## [Materials provided]

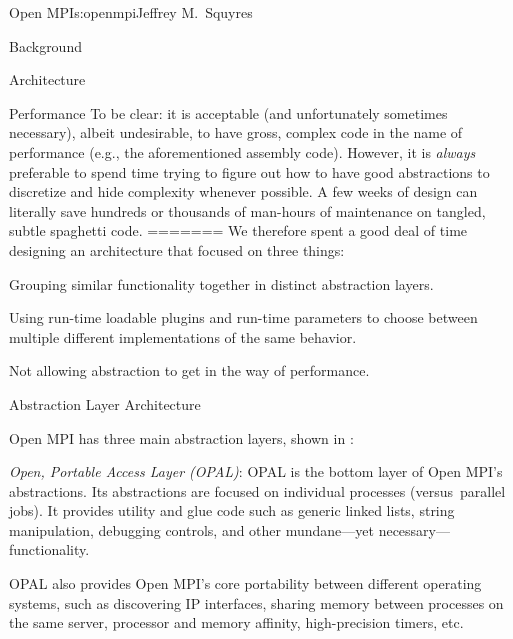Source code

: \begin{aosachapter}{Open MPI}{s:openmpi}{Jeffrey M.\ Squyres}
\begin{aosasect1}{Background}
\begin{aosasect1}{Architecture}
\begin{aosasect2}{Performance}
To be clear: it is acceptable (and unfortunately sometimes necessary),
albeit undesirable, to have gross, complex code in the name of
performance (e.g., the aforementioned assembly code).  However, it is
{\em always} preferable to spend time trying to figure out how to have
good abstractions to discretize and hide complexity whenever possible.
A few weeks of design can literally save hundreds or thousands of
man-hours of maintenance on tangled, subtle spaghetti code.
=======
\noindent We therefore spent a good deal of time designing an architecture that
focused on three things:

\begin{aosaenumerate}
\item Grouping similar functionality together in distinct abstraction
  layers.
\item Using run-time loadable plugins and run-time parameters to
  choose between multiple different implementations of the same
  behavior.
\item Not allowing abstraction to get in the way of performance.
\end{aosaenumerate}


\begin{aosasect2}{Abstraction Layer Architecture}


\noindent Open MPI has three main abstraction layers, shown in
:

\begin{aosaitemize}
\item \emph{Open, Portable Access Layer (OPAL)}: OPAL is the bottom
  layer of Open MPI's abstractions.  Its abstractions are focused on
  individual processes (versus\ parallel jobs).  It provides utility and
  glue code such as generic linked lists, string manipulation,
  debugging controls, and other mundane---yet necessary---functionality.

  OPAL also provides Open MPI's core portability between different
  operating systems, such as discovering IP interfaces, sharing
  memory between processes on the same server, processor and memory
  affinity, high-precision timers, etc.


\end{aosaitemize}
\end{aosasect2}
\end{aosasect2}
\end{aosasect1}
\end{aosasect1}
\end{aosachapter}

--

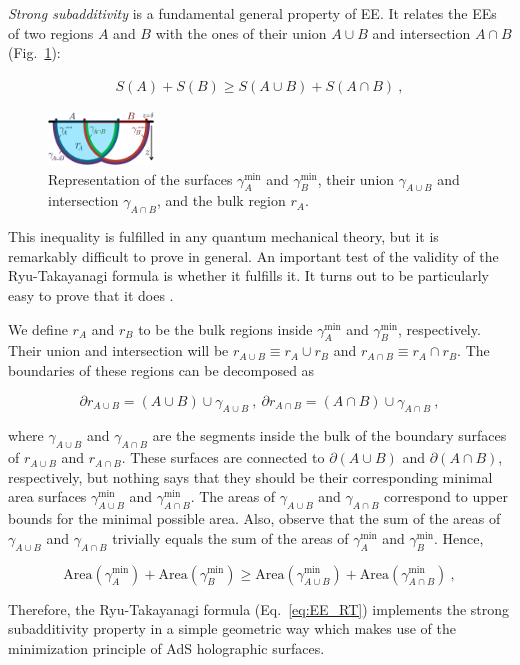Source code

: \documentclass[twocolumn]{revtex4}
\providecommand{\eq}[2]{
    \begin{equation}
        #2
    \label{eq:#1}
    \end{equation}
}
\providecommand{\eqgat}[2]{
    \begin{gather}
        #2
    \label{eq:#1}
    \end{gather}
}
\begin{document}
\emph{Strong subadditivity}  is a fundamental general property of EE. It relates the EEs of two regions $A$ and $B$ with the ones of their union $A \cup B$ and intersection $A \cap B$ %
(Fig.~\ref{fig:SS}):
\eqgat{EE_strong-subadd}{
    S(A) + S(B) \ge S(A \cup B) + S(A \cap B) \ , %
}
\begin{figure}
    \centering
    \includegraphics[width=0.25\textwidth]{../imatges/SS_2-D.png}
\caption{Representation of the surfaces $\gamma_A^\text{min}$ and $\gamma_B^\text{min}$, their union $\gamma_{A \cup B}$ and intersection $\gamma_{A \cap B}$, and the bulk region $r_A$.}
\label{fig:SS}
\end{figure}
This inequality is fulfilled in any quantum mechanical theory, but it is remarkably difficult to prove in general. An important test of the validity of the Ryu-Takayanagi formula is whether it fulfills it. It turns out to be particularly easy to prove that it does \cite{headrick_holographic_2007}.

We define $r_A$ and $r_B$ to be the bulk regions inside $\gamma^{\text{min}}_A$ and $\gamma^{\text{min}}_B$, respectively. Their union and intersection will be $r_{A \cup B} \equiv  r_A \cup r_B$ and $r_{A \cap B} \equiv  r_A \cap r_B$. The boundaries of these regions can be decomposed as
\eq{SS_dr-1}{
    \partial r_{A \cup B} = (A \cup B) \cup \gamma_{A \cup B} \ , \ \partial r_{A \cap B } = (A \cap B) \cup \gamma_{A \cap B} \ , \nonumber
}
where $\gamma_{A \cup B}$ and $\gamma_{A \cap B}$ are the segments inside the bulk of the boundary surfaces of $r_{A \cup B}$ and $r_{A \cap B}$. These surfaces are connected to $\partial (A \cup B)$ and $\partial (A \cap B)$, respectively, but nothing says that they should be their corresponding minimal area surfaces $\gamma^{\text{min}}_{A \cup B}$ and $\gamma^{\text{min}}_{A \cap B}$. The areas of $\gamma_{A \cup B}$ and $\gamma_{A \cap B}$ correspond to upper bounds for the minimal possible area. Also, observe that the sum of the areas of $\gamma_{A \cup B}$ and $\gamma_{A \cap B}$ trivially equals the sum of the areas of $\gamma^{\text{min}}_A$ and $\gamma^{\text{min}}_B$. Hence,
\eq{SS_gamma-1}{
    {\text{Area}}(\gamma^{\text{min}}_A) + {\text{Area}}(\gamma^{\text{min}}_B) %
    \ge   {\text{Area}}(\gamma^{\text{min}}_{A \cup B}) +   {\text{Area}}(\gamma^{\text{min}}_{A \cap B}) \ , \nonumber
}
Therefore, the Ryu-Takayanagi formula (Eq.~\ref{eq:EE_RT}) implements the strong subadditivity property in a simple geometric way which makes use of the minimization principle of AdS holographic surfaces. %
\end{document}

## [Problem statement]
Among the lines in the data above, find those containing "possible" and give only how many there are.

## [Reply]
2